Using channel-based synthesizers and/or effects
Channel-based synthesizers and effects pan audio signals across multiple output channels. By converting those channels into audio sources, you will create phase interference. Always separate individual voices into their own audio sources or reach for spatially-aware audio plugins that use the xpans Spatial Property Exchange (SPE).
Spatial property exchange (SPE)
The Spatial Property Exchange is an abstract protocol for sending and receiving spatial properties across applications.
SPE enables spatially-aware audio processing. Audio effects using SPE can create more immersive output as they are aware of where their input signals are located within the scene. SPE also allows output signals to be given spatial properties.
SPE-enabled applications can be designed so that the user only needs to think of audio sources as one abstract idea instead of a pairing of audio data and spatial data.
SPE-MIDI
SPE-MIDI implements the SPE protocol using MIDI System Exclusive messages for use in hosts and plugins that don’t natively support SPE. It is currently the only way to use SPE.

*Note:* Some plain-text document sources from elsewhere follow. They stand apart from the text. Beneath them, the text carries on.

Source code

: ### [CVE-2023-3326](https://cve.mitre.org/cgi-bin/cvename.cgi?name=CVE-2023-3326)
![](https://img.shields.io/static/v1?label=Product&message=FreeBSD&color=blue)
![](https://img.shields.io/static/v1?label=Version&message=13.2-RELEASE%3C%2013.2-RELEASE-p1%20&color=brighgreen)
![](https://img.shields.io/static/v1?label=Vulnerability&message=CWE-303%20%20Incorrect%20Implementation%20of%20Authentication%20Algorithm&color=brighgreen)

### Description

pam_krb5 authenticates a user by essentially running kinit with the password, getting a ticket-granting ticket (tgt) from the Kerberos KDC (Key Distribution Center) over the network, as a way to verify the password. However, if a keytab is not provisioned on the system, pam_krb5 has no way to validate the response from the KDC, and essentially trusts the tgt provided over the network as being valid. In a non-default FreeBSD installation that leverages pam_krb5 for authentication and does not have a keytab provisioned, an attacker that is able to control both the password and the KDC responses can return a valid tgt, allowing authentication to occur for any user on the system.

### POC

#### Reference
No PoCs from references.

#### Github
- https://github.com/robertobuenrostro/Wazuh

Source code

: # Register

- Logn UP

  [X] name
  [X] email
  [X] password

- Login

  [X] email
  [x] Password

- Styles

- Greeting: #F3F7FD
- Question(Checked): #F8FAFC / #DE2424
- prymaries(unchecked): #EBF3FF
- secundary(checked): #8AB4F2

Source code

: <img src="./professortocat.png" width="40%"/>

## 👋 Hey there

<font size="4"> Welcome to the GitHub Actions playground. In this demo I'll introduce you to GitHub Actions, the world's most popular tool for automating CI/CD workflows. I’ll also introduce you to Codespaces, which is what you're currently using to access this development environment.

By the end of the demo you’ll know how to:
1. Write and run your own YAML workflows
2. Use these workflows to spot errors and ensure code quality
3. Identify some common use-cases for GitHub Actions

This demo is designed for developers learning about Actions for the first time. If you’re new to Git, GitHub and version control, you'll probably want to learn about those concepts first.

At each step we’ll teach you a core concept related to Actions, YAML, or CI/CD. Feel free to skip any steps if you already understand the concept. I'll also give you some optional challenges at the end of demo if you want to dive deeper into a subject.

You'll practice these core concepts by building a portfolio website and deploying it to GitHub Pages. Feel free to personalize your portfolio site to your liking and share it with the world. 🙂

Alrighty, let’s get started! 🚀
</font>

SPE-MIDI messages must be manually routed by the user. While audio data requires each audio source to have its own dedicated audio channel, SPE does not require a separate MIDI channel for each audio source. Each SPE-MIDI message includes the audio channel number it refers to. This number is referred to the ‘Source ID’. SPE-MIDI-enabled plugins will likely require you to provide source IDs.
Unfortunately, without native SPE integration or generic inter-plugin/host communication, we must tediously ensure our source IDs align with our audio channels using SPE-MIDI.
Refer to SPE-MIDI’s source code repository for a more technical overview and a rough specification.
xpans Spatial Record (XSR)
The xpans Spatial Record format is a data structure for serializing and deserializing spatial properties. It contains the minimal amount of information for reproducing a scene.
Use case
XSR is not an ideal format for many cases. It is meant to be easily read, written, and adapted in order to support the development of xpans especially in the ecosystem’s early stages.
Data layout
XSR begins with the sample rate of the scene.
After that, it holds an array of spatial samples. In XSR, spatial samples only need to be recorded if they are the first sample of the scene or any audio source data has been changed since the previous sample.
Spatial samples contain the sample number and an array of ‘events’. Each event relates to only one audio source. An event contains the Source ID the event is referring to, and the spatial properties that have changed since the last sample.
Refer to XSR’s source code repository for a more technical overview and a rough specification.